If I am emotionally and intellectually strong would the criticism I perceive factor into my self image?
- If I were immune to criticism then obviously it wouldn't affect me. However I have found that I am not immune to criticism and little I have tried to increase my immunity has worked.
- One traumatic event occurred four years ago when I believe I was unfairly treated at work. I was bullied and intimidated. Afterwards I walked around in a daze, nauseous and crying. I did not sleep normally. When I did sleep I woke up with a headache and cried. When I was awake my mind moved from one thought and emotion to another uncontrollably. I felt a sharp pain in my head when any light or sound occurred. I asked those intimidating me to stop. I reported it to the means that my employer had at the time. I asked my counsellors and psychologists to help me. I read the mental health resources I could find. I took sudden leave from my work. I spent as much time away from other people as possible. Etc.
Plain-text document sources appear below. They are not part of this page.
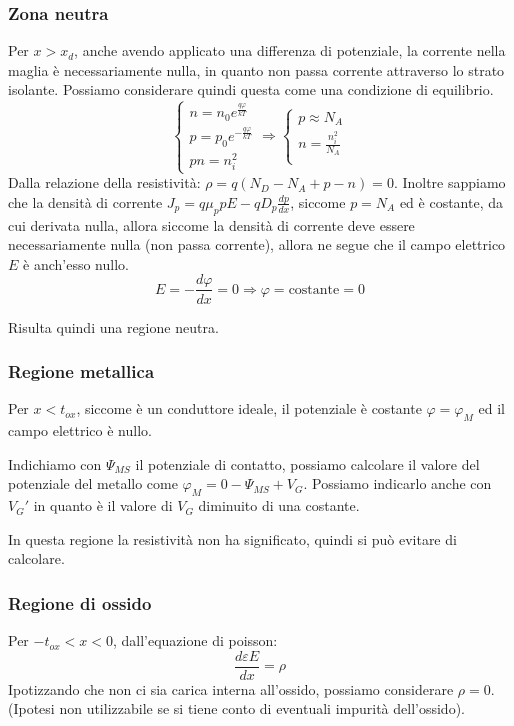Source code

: \documentclass[../template]{subfiles}
\begin{document}

\subsubsection{Zona neutra}
Per $x > x_d$, anche avendo applicato una differenza di potenziale, la corrente nella maglia è necessariamente nulla, in quanto non passa corrente attraverso lo strato isolante. Possiamo considerare quindi questa come una condizione di equilibrio.
\[
    \begin{cases}
        n = n_0 e^\frac{q \varphi}{kT}\\
        p = p_0 e^{-\frac{q \varphi}{kT}}\\
        pn = n_i^2
    \end{cases} \Rightarrow
    \begin{cases}
        p \approx N_A\\
        n = \frac{n_i^2}{N_A}\\
    \end{cases}
\]
Dalla relazione della resistività: $\rho = q (N_D - N_A + p - n) = 0$.
Inoltre sappiamo che la densità di corrente $J_p = q \mu_p p E - q D_p \frac{dp}{dx}$, siccome $p = N_A$ ed è costante, da cui derivata nulla, allora siccome la densità di corrente deve essere necessariamente nulla (non passa corrente), allora ne segue che il campo elettrico $E$ è anch'esso nullo.
\[
    E = -\frac{d \varphi}{dx} = 0 \Rightarrow \varphi = \text{costante} = 0
\]

Risulta quindi una regione neutra.
\subsubsection{Regione metallica}
Per $x < t_{ox}$, siccome è un conduttore ideale, il potenziale è costante $\varphi = \varphi_M$ ed il campo elettrico è nullo.

Indichiamo con $\Psi_{MS}$ il potenziale di contatto, possiamo calcolare il valore del potenziale del metallo come $\varphi_M = 0 - \Psi_{MS} + V_G$. Possiamo indicarlo anche con $V_G'$ in quanto è il valore di $V_G$ diminuito di una costante.

In questa regione la resistività non ha significato, quindi si può evitare di calcolare.

\subsubsection{Regione di ossido}
Per $-t_{ox} < x < 0$, dall'equazione di poisson:
\[
    \frac{d\varepsilon E}{dx} = \rho
\]
Ipotizzando che non ci sia carica interna all'ossido, possiamo considerare $\rho = 0$. (Ipotesi non utilizzabile se si tiene conto di eventuali impurità dell'ossido).
\end{document}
- While some of these techniques helped momentarily, they have not helped long term because the effect of the event was disproportional to its original occurrence. I remain traumatised by it.
- Some resources claim that exposure will reduce distress. My experience is different, except when it is viewed longer than the course of one's life. Witnessing traumatic events has made me more aware of their existence and more distressed about criticism that I receive. I am distressed because I am more confused about it. Eighteen months ago I witnessed a similar situation at my work. [I would like to emphasise that I do not know the story fully].
- Some resources claim that reducing controlling techniques will reduce distress. My experience is different because when I stop performing actions to control criticism that others impart on me this gives others more ground to criticise me. When I stop performing actions to control my own interpretation of criticism then I am overwhelmed by the criticism that I do receive.
- I apparently equally receive criticism whether I do nothing or try to stop it.